#### [EXERCISE INPUT]
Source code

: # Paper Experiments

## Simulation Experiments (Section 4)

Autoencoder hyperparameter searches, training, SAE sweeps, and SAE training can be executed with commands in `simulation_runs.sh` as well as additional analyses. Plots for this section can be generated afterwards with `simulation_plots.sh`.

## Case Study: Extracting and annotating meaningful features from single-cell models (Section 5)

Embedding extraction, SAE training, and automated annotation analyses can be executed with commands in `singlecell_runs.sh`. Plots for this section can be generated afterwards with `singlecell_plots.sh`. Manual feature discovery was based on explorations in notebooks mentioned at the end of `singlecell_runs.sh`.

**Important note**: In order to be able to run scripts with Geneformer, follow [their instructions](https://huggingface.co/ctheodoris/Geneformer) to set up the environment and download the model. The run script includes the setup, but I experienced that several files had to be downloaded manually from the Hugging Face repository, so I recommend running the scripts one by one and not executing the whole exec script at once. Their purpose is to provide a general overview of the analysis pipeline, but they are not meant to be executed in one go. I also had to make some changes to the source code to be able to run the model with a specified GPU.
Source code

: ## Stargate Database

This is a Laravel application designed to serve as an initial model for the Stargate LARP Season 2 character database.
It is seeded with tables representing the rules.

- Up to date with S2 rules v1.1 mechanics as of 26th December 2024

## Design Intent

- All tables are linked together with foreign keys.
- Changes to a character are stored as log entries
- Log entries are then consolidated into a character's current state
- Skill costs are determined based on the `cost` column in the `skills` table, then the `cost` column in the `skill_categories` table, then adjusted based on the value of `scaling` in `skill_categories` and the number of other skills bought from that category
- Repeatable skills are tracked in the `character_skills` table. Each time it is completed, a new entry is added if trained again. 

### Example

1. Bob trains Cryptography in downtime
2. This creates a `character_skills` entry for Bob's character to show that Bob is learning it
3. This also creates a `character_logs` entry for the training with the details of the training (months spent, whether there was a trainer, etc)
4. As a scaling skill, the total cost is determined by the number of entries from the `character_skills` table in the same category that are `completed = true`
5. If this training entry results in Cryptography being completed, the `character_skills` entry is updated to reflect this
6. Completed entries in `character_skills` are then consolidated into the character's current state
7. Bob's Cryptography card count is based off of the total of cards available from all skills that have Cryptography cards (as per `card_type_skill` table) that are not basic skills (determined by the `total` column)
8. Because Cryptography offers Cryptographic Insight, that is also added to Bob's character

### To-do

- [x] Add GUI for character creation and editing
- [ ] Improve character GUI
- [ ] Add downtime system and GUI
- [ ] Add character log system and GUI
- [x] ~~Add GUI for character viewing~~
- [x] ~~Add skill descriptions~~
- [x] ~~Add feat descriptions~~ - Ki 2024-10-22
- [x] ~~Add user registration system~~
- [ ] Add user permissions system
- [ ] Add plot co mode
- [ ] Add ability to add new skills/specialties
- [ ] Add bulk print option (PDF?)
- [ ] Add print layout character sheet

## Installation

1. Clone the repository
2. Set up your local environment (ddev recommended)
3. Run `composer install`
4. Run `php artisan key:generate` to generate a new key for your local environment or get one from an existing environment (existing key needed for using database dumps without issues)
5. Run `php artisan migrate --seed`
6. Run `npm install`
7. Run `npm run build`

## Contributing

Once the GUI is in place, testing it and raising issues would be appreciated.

#### [TASK REQUIREMENTS]
Using the listing above, report each line that mentions the word "downtime".

#### [TASK SOLUTION]
1. Bob trains Cryptography in downtime
- [ ] Add downtime system and GUI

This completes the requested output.